Look at the question of corporate tax dodgers and the treatment they receive at the hands of establishment. Interestingly just when the news about Chef Arbott’s possible prosecution hit the headlines, reports of an investigation done by a consortium of Investigative Journalists which has collaborated with reporters from more than 25 countries became public. It found that more than 340 multinational corporations have avoided paying billions of dollars in taxes by obtaining secret deals in Luxembourg.

The journalists obtained nearly 28,000 pages of confidential documents which reveal that some of the world’s largest companies, including Pepsi, IKEA, AIG, Coach and Deutsche Bank, have channeled hundreds of billions of dollars through Luxembourg — a small country in Western Europe known as a “magical fairyland” for corporate tax dodgers. Some firms have secured effective tax rates of less than 1 percent.

In a write up in Daily News, Juan Gonzalez describes how ‘over the past decade, multinational companies have funneled more than $2 trillion in profits out of the U.S. and parked it overseas. Much of it is labeled “deferred taxes” and invested to make more money. They keep it overseas to evade paying our 35% federal corporate tax. Meanwhile, they’re lobbying fiercely in Washington for a huge one-year tax reduction to only 5% before they’ll agree to repatriate their money.’

He further adds that ‘Pfizer alone saved $11 billion with it, then turned around and reduced its workforce by more than 40,000, according to David Cay Johnston, the Pulitzer Prize-winning reporter who routinely exposes corporate tax abuses.’ (http://www.nydailynews.com/news/politics/gonzalez-gop-detest-amnesty-immigrants-love-biz-article-1.2002479)

Anybody can gather from her/his experience that none of these corporate dodgers would ever be punished for their act unless and until ordinary people in the United States of America are able to raise their voice unitedly. Possibility is that – thanks to the Republican dominance in both houses of the Congress – they would be granted amnesty.

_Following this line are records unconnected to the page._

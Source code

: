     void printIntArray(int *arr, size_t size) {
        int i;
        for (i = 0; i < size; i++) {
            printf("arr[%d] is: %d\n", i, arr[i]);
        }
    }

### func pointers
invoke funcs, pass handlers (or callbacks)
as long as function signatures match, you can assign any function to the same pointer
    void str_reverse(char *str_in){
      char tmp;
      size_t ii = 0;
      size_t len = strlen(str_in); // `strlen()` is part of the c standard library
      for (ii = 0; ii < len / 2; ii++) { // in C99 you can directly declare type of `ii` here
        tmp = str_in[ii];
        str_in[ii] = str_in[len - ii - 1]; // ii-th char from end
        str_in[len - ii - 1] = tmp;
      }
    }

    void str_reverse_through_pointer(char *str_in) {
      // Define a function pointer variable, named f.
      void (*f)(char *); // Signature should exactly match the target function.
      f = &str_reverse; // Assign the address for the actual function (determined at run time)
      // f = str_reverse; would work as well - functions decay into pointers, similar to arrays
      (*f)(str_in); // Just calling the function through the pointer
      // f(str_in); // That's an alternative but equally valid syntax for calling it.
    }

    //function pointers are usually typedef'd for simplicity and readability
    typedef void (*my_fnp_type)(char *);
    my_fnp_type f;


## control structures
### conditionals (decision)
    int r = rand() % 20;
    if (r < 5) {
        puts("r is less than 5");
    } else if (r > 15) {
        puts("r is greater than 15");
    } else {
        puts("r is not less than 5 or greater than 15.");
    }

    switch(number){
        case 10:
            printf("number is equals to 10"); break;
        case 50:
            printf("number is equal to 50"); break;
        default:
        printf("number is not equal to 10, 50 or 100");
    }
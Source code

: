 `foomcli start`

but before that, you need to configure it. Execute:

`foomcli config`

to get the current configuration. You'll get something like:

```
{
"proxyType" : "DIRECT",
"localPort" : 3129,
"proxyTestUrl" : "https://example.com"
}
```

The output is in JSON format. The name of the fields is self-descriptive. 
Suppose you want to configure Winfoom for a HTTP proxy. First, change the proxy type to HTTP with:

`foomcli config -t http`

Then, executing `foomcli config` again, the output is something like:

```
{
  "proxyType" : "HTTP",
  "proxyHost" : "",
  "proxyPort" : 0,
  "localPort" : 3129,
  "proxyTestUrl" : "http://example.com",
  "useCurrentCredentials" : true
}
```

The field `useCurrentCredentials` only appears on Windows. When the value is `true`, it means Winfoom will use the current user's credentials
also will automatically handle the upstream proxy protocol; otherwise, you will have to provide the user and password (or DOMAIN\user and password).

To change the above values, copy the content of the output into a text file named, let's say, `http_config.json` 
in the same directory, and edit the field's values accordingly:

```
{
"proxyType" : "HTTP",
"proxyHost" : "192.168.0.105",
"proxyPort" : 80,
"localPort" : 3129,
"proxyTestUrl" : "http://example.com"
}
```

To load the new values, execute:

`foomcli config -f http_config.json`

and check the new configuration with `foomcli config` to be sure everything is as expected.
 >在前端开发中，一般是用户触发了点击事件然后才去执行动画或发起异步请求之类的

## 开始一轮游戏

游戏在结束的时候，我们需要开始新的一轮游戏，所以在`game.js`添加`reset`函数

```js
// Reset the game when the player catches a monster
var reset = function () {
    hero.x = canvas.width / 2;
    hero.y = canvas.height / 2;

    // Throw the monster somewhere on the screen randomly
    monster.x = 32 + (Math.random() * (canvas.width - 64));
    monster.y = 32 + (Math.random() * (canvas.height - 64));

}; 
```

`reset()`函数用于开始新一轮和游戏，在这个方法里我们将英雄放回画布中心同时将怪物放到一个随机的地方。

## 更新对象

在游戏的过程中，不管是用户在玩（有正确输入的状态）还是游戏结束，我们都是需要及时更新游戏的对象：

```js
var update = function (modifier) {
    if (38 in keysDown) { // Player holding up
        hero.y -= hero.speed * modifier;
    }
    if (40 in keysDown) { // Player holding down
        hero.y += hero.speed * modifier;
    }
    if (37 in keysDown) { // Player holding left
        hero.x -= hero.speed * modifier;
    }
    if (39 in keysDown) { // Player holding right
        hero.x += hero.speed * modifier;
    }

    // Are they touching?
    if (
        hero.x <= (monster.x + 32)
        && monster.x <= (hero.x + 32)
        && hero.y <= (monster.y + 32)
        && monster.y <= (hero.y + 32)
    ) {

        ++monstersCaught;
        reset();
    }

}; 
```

Ten years back the then federal government had granted such a bonanza under President George W. Bush. One can see for oneself that if you dodge taxes i.e. ‘steal’ monies which are meant to go for the government coffers, then forget prosecution, you will be rewarded. But if you try to go the Chef Arbott way, helping those very people who are living on the margins of society because of the structural inequalities, you would be sent to jail.

Welcome to USA, the strongest democracy in the world.